Lecture 15 Natural Language Generation

What is Natural Language Generation

NLP refers to the property that a model generates text at the output side.

Language model and conditional language model are corner stones of NLG: Language model gives a probability distribution given an input. Conditional language model takes more than just the input but also other signals as well.

Decoding

Greedy decoding

Beam search

small k: deteriorates to greedy decoding, no backtracking and generally yields poor performance
large k: better performance but expensive to track, higher beam size might lead to degraded performance as well (generic but less useful)

Sampling

Pure/naive sampling directly from the distribution instead of just argmax in greedy decoding
Top-k sampling

Temperature in Softmax

It changes the decoding probability distribution, not a decoding algorithm itself.
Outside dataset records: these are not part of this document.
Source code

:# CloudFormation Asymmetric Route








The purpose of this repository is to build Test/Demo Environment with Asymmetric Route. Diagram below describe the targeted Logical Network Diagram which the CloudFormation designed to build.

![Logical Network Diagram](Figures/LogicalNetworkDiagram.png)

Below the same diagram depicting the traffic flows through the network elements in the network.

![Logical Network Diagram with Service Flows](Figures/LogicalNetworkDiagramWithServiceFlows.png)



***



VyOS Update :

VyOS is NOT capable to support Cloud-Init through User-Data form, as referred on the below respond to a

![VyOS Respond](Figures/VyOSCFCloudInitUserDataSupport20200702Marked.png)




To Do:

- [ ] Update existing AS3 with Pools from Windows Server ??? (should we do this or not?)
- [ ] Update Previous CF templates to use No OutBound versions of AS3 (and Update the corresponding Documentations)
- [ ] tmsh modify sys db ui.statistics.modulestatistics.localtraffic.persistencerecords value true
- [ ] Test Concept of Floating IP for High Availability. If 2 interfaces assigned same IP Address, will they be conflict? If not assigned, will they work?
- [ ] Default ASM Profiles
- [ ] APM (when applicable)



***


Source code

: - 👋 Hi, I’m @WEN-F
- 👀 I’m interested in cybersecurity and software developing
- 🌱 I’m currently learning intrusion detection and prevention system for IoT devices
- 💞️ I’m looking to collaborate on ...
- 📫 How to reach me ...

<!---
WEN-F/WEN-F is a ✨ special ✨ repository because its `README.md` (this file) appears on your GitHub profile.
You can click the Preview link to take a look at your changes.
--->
$$ P_t(w) = \frac{exp(s_w)}{\sum exp(s_o)} \rightarrow \frac{exp(s_w/\tau)}{\sum exp(s_o/\tau)} $$

Higher temperature: everything is squeezed towards 1/uniform and therefore have closer probabilities, thus more diverse output;
Lower temperature: the distribution is more spiky and less diverse;

Tasks and approaches

Summarization

single-document summarization
multi-document summarization

extractive summarization
abstractive summarization

Neural summarization

Pointer generator/copy mechanism
Bottom-up summarization:
- content selection: tag a word to include in the generation or not
- generation: only generate on the selected words

Dialogue

Task-oriented
Social dialogue

Traditional RNN models does not help in this take because of:

genericness: change the sampling or change generation process (e.g. to add retrieval process)
irrelevant response: use mutual information to penalize generic responses
repetition: block generating same n-grams, coverage mechanism
lack of context
lack of consistency, persona

Storytelling

Image or prompt -> story

Evaluation

ROUGE: Recall-oriented Understudy for Gisting Evaluation, focusing more on recall(information retrieval) than precision(BLEU). Higher ROUGE score does not guarantee better summarization.

Perplexity only tells you how strong your LM is but not generation.

Aspect-based automatic metrics

Fluency
Style
Diversity
Relevance

Human evaluations aren’t perfect either.

Trends and the future

incorporating discrete latent variables
non-autoregressive generation
better objectives

use constraints in open-end generation tasks
aim for specific targets for both the model and evaluation
automatic metrics help
reproducibility